I agree that if you want to play tug with your dog it's better to do it at home where you can control the interaction and teach your dog how to stop on command.


----------



## Brave (Oct 26, 2012)

laprincessa said:


> Probably gonna get yelled at for this but - maybe you SHOULD play tug with him at home, and teach him to drop it, then play a bit, drop it, start playing again. Let him know that if he "loses" the game, it's not the end of the world.


I'm inclined to agree with this. 

Maybe it'll desensitize him to the "losing" bit. Of course, let him win every now and then. And I would work on teaching him to respect what is in someone else's hand/mouth/possession, etc. 

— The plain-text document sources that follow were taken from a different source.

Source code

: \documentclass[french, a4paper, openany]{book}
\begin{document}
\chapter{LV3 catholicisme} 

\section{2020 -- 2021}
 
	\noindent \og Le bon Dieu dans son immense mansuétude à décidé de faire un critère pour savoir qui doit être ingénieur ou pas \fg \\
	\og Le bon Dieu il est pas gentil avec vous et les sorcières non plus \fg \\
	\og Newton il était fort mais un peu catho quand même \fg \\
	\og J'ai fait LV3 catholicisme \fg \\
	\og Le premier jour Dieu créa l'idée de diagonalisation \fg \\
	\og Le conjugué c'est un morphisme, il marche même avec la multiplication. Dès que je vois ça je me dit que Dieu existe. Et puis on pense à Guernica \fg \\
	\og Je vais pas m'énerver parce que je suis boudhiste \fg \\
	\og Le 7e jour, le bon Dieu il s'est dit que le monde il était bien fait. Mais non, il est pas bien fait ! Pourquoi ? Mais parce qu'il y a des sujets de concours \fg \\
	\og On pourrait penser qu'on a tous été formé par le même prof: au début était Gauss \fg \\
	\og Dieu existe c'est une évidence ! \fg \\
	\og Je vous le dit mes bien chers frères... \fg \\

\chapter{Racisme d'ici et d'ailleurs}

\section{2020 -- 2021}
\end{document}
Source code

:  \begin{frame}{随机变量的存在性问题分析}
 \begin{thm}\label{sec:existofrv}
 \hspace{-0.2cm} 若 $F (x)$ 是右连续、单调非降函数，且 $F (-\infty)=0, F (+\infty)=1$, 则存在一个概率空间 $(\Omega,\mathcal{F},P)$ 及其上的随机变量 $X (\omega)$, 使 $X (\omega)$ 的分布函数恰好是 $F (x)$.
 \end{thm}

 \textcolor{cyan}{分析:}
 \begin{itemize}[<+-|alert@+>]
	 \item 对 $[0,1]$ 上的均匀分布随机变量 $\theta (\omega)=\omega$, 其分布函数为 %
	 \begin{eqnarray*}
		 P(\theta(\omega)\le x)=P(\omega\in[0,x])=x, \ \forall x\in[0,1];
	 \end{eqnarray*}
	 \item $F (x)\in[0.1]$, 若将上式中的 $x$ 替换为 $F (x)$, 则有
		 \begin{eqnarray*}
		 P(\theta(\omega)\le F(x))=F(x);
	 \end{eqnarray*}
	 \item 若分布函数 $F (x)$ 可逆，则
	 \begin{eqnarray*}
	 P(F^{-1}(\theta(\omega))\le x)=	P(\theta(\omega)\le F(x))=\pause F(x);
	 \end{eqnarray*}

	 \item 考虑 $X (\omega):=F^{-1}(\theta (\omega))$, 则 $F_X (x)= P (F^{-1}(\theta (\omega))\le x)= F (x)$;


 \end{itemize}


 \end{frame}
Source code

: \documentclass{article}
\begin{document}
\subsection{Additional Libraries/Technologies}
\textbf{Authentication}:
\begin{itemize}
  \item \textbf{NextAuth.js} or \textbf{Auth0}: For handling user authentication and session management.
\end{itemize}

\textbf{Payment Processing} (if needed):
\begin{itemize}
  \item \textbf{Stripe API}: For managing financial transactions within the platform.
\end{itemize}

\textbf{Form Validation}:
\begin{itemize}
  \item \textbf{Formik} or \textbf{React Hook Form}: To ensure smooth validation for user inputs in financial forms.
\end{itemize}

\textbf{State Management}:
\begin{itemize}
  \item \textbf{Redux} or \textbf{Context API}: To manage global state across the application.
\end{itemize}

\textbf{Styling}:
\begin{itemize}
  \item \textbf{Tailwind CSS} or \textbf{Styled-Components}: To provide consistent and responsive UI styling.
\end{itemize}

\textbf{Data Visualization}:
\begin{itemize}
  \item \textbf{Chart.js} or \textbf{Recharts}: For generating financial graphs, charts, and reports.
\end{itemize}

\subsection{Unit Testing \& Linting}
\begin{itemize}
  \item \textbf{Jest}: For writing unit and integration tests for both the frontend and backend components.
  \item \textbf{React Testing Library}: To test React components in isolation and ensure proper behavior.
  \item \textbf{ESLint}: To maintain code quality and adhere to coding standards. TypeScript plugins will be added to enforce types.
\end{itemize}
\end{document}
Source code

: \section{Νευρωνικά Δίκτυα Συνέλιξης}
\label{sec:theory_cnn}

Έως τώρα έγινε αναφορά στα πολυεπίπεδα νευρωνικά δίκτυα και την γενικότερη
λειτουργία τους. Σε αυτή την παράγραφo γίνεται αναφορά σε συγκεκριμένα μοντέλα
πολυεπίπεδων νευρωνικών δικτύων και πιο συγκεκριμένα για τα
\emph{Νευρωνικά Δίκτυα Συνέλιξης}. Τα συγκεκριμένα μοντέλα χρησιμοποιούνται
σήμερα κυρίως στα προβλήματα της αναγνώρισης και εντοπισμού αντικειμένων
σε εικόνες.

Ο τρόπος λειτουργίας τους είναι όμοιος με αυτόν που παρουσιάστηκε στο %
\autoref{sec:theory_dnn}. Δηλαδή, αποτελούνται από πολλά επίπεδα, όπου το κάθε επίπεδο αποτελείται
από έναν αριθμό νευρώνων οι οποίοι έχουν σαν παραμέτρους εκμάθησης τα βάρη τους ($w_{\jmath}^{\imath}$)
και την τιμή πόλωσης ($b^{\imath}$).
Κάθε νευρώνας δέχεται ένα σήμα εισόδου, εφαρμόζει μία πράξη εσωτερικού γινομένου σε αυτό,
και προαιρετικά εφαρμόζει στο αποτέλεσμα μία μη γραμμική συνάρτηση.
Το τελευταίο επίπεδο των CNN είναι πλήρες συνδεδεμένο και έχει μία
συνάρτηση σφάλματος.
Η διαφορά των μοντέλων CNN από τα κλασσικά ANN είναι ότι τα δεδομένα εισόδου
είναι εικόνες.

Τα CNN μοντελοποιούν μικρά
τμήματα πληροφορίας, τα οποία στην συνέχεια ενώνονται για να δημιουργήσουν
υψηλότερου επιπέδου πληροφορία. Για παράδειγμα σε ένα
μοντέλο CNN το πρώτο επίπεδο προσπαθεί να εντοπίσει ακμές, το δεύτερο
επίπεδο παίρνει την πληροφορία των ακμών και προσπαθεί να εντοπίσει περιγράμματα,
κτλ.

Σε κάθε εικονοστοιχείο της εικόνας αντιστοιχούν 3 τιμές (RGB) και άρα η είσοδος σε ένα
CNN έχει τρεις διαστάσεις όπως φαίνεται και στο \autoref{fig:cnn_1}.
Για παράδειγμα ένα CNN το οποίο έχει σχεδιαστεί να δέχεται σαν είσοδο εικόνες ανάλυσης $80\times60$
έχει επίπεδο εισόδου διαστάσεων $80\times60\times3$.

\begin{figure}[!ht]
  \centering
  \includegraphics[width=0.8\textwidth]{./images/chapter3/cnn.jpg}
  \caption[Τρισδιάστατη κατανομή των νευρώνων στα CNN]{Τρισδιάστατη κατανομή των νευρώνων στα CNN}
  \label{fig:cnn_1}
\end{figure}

Sent from my iPhone using Petguide.com Free App


----------



## goldentemperment (May 16, 2012)

Tug is actually a great way to teach your dog that you're still the boss, even when he's excited - see this link: Bad for dogs to play tug-of-war?


----------



## OutWest (Oct 6, 2011)

A couple thoughts...

-Watch him closely and when you see him start to get over-excited, take him aside for a time out. Not punishment, just a calm moment.
-Don't bring special toys like ropes into the park--most parks don't allow them because dogs get possessive.
-Practice recall with him. Call him every now and then and just for some loving. --If you can bring in a non-smelly treat without all the other dogs coming after you (be careful), give him a small treat every time he comes to you. Once he's hard wired to come to you regardless of distractions, you can use that when he gets excited (not before) 
-If you have trouble grabbing him in the park, put a short rope on his collar (shouldn't quite reach the ground) that you can grab when he gets over-excited. 
-If the dog park is very busy, don't go in. 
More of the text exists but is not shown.